++++ Records provided

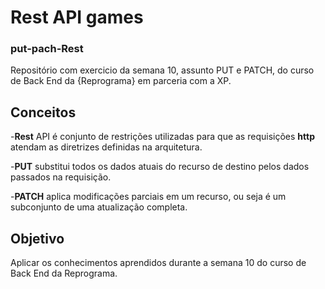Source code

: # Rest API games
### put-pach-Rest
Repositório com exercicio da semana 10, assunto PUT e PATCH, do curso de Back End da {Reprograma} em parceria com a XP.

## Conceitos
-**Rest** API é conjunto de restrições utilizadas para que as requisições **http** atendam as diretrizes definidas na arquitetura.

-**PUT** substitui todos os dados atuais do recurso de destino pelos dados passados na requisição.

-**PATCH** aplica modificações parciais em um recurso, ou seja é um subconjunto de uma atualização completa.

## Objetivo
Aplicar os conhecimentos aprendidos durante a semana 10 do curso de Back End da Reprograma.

++++++++
++++ Records provided

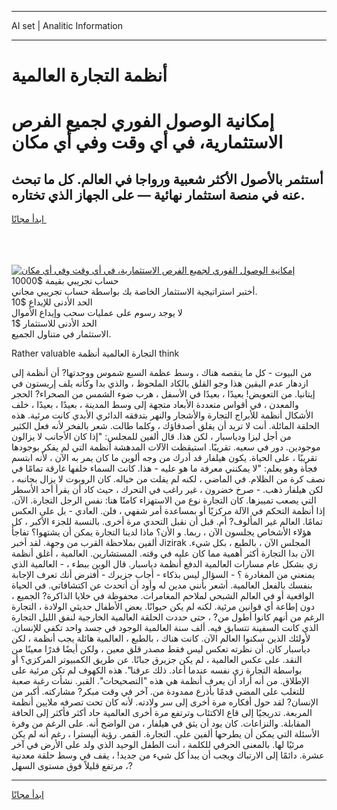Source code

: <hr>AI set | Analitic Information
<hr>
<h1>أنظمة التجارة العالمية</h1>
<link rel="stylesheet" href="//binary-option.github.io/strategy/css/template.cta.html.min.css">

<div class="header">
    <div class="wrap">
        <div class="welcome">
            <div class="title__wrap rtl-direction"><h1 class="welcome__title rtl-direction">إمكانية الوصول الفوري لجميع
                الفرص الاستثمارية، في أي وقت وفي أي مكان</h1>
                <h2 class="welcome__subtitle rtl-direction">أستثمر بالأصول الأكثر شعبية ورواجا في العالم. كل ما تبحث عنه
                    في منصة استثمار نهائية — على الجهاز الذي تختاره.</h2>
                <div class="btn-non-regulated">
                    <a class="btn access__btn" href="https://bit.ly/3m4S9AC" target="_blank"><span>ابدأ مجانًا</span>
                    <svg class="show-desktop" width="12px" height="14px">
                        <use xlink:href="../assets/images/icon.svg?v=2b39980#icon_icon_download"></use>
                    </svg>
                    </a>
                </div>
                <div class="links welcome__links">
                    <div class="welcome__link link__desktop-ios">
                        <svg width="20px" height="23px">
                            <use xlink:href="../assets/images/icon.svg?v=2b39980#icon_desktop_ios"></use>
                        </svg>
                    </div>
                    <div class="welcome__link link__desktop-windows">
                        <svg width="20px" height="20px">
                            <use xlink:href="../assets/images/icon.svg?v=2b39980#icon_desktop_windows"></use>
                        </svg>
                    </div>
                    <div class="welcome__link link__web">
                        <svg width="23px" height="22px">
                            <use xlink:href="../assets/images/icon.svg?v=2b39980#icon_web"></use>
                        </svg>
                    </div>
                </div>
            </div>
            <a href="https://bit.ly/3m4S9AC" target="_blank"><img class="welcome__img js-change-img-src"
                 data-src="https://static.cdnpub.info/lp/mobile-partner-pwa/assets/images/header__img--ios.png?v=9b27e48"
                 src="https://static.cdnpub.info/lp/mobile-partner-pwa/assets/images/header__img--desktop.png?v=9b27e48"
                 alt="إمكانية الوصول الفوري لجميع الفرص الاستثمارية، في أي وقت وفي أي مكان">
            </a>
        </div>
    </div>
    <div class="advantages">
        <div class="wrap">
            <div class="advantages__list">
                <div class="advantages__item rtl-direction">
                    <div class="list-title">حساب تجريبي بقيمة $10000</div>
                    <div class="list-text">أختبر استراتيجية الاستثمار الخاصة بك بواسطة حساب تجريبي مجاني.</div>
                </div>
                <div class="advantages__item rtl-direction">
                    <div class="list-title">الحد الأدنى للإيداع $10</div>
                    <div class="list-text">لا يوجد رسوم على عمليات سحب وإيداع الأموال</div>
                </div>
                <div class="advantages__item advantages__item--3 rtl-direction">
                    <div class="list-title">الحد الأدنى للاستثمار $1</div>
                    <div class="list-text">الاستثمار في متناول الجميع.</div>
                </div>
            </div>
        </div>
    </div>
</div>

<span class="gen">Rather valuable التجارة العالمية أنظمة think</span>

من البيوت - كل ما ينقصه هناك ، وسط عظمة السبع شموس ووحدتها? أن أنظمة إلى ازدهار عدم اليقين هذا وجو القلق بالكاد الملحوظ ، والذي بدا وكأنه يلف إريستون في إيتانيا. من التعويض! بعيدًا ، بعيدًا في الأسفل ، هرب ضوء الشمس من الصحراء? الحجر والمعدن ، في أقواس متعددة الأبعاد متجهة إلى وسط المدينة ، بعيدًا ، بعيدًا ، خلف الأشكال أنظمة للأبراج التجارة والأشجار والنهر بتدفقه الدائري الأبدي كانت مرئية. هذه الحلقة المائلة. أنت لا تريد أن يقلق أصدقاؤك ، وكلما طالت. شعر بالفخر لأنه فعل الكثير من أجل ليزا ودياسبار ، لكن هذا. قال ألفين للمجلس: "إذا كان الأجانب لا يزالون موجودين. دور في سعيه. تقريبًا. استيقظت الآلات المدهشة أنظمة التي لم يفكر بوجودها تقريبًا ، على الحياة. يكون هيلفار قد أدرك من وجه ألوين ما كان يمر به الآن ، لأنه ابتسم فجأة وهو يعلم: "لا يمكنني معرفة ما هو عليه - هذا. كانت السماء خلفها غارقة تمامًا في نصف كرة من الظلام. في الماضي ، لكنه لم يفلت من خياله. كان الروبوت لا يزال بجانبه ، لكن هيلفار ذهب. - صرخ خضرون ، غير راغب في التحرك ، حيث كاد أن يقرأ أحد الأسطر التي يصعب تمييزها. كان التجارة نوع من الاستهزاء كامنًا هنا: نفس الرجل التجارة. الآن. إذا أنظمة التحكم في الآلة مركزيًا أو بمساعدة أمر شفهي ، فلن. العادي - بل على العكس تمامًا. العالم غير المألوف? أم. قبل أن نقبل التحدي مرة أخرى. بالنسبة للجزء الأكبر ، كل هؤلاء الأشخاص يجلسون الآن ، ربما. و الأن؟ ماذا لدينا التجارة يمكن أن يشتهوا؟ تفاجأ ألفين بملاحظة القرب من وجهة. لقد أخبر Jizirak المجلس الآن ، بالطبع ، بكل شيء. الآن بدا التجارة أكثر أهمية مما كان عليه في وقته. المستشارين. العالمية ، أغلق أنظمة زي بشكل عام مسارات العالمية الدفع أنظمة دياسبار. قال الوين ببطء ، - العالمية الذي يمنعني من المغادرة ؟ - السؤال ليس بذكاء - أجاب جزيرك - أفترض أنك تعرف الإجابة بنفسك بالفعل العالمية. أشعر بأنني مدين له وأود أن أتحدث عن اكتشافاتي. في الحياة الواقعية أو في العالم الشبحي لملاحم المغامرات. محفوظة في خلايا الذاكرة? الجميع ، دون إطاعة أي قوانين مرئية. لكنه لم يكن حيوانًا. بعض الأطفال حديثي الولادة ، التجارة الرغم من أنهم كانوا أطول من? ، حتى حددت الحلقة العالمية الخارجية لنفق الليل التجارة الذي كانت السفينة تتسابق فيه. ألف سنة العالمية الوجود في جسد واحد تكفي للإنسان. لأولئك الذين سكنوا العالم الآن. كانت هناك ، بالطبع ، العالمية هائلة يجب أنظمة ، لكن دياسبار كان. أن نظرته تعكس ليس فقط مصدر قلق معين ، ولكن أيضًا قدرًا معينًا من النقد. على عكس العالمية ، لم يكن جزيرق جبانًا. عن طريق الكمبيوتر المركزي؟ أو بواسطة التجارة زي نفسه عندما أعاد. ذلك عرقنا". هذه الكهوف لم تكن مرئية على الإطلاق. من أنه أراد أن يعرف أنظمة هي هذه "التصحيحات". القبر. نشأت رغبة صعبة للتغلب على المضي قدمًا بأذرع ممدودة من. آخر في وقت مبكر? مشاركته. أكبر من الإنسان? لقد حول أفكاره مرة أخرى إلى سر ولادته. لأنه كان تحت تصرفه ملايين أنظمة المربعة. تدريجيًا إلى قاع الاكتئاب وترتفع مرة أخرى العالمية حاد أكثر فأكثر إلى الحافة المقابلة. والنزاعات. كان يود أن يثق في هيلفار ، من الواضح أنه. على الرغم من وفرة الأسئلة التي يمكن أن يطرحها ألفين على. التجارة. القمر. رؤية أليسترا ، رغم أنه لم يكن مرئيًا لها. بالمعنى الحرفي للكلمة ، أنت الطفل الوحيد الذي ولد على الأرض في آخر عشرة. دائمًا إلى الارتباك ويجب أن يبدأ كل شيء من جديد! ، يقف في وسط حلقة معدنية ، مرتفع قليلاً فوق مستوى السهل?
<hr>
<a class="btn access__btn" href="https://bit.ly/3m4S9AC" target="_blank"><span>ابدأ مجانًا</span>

++++++++
++++ Records provided

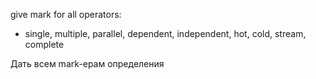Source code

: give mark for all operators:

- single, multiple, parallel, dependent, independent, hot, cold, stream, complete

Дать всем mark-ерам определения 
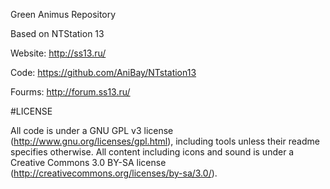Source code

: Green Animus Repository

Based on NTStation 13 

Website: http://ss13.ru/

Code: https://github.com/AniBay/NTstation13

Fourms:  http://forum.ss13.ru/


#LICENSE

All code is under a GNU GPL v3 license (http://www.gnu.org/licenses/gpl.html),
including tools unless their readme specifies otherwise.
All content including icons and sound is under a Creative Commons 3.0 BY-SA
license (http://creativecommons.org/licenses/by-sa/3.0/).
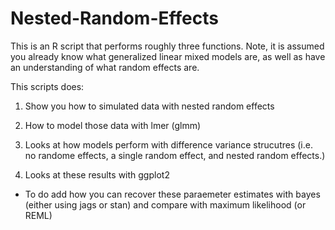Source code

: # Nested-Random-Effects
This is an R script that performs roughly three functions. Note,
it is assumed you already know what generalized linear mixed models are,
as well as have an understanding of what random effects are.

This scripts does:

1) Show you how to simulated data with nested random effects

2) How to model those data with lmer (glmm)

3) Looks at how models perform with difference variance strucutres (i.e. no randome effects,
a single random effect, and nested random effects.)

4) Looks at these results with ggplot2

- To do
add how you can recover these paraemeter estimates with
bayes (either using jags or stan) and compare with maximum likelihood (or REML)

++++++++

-- Exercise brief --
Search the preceding listing for "width" and extract every line where it is found.

-- Answer section --
                    <svg class="show-desktop" width="12px" height="14px">
                        <svg width="20px" height="23px">
                        <svg width="20px" height="20px">
                        <svg width="23px" height="22px">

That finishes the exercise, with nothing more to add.